Sementara Nasha hanya terdiam sambil tersenyum.


"Oh ya, malam ini kami ada acara dirumah. Syukuran untuk ulang tahun Nasha sekalian dengan syukuran atas pernikahan kami. Kami mengundang para tetangga, Har. Supaya mereka tahu bahwa aku dan Nasha sudah menikah, apa kamu bisa datang?"

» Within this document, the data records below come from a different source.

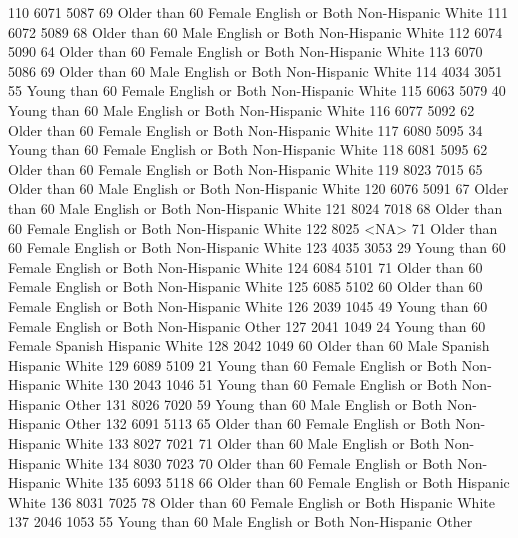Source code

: \documentclass[
  letterpaper,
  DIV=11,
  numbers=noendperiod]{scrreprt}
\newenvironment{Shaded}{\begin{snugshade}}{\end{snugshade}}
\newcommand{\NormalTok}[1]{\textcolor[rgb]{0.00,0.23,0.31}{#1}}
\begin{document}
\begin{Shaded}
\begin{Highlighting}[]
\NormalTok{110 6071 5087  69 Older than 60 Female English or Both Non{-}Hispanic      White}
\NormalTok{111 6072 5089  68 Older than 60   Male English or Both Non{-}Hispanic      White}
\NormalTok{112 6074 5090  64 Older than 60 Female English or Both Non{-}Hispanic      White}
\NormalTok{113 6070 5086  69 Older than 60   Male English or Both Non{-}Hispanic      White}
\NormalTok{114 4034 3051  55 Young than 60 Female English or Both Non{-}Hispanic      White}
\NormalTok{115 6063 5079  40 Young than 60   Male English or Both Non{-}Hispanic      White}
\NormalTok{116 6077 5092  62 Older than 60 Female English or Both Non{-}Hispanic      White}
\NormalTok{117 6080 5095  34 Young than 60 Female English or Both Non{-}Hispanic      White}
\NormalTok{118 6081 5095  62 Older than 60 Female English or Both Non{-}Hispanic      White}
\NormalTok{119 8023 7015  65 Older than 60   Male English or Both Non{-}Hispanic      White}
\NormalTok{120 6076 5091  67 Older than 60   Male English or Both Non{-}Hispanic      White}
\NormalTok{121 8024 7018  68 Older than 60 Female English or Both Non{-}Hispanic      White}
\NormalTok{122 8025 \textless{}NA\textgreater{}  71 Older than 60 Female English or Both Non{-}Hispanic      White}
\NormalTok{123 4035 3053  29 Young than 60 Female English or Both Non{-}Hispanic      White}
\NormalTok{124 6084 5101  71 Older than 60 Female English or Both Non{-}Hispanic      White}
\NormalTok{125 6085 5102  60 Older than 60 Female English or Both Non{-}Hispanic      White}
\NormalTok{126 2039 1045  49 Young than 60 Female English or Both Non{-}Hispanic      Other}
\NormalTok{127 2041 1049  24 Young than 60 Female         Spanish     Hispanic      White}
\NormalTok{128 2042 1049  60 Older than 60   Male         Spanish     Hispanic      White}
\NormalTok{129 6089 5109  21 Young than 60 Female English or Both Non{-}Hispanic      White}
\NormalTok{130 2043 1046  51 Young than 60 Female English or Both Non{-}Hispanic      Other}
\NormalTok{131 8026 7020  59 Young than 60   Male English or Both Non{-}Hispanic      Other}
\NormalTok{132 6091 5113  65 Older than 60 Female English or Both Non{-}Hispanic      White}
\NormalTok{133 8027 7021  71 Older than 60   Male English or Both Non{-}Hispanic      White}
\NormalTok{134 8030 7023  70 Older than 60 Female English or Both Non{-}Hispanic      White}
\NormalTok{135 6093 5118  66 Older than 60 Female English or Both     Hispanic      White}
\NormalTok{136 8031 7025  78 Older than 60 Female English or Both     Hispanic      White}
\NormalTok{137 2046 1053  55 Young than 60   Male English or Both Non{-}Hispanic      Other}

\end{Highlighting}
\end{Shaded}
\end{document}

"Aku akan datang" jawab Harry sambil tersenyum tipis.


Tadi nya ia ingin memberi tahu Nasha bahwa Mama nya sakit, tapi Harry tidak ingin mengganggu kebahagiaan Nasha untuk saat ini.


"Papa sama Mama gimana, Har?" tanya Nasha kemudian "Kakak kangen sama mereka, seandainya mereka mau datang nanti malam"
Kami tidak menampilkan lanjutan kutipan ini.